Utf8.upper and utf8.lower

As a developer, it is currently impossible to automatically turn non-English characters uppercase or lowercase.

With the introduction of automatic localization, it is crucial to me as a developer that my GUIs are consistent.

A real world example is if you had two localization entries for “Red” and “Brown”. In game, however, in some cases you might want them to be uppercase (“RED” and “BROWN”). In English, you can easily use string.upper.

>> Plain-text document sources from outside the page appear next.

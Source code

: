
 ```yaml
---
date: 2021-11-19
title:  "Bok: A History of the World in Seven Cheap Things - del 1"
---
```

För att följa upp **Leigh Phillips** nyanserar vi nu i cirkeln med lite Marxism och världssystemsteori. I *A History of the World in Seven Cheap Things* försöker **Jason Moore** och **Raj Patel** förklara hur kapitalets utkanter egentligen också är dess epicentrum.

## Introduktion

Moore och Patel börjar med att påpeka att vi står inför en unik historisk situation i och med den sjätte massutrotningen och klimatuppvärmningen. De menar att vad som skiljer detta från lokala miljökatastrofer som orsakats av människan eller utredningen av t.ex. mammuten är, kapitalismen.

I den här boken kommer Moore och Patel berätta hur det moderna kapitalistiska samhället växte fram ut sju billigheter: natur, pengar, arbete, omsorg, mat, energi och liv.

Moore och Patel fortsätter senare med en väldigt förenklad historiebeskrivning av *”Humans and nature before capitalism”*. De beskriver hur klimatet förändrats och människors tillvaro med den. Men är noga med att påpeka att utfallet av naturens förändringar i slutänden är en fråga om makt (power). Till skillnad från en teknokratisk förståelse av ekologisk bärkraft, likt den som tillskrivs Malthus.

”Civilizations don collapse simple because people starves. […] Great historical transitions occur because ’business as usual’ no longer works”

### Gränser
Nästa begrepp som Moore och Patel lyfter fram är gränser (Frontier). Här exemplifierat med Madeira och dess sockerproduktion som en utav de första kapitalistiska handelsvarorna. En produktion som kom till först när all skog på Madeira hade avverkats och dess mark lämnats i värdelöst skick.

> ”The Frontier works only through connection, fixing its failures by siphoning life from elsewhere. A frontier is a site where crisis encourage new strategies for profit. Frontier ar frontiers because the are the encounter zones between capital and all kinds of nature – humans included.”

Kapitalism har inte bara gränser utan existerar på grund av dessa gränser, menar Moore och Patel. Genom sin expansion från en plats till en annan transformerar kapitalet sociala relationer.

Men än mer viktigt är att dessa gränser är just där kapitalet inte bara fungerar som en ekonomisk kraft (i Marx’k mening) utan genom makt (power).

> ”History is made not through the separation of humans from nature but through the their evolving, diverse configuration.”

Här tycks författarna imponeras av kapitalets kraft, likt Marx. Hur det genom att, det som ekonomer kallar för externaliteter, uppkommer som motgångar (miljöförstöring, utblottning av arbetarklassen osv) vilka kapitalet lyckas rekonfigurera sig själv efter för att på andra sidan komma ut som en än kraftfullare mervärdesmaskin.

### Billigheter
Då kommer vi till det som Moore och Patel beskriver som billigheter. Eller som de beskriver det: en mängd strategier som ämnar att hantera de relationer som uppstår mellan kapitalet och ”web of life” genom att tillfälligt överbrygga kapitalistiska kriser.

Now let’s say you want to localize your game. You translate “Red” to “Rojo” and “Brown” to “Marrón”. In your same code that turns the colors uppercase, “Marrón” will NOT get turned into “MARRÓN”. Rather, it gets turned into the unsightly “MARRóN”. Likewise with string.lower.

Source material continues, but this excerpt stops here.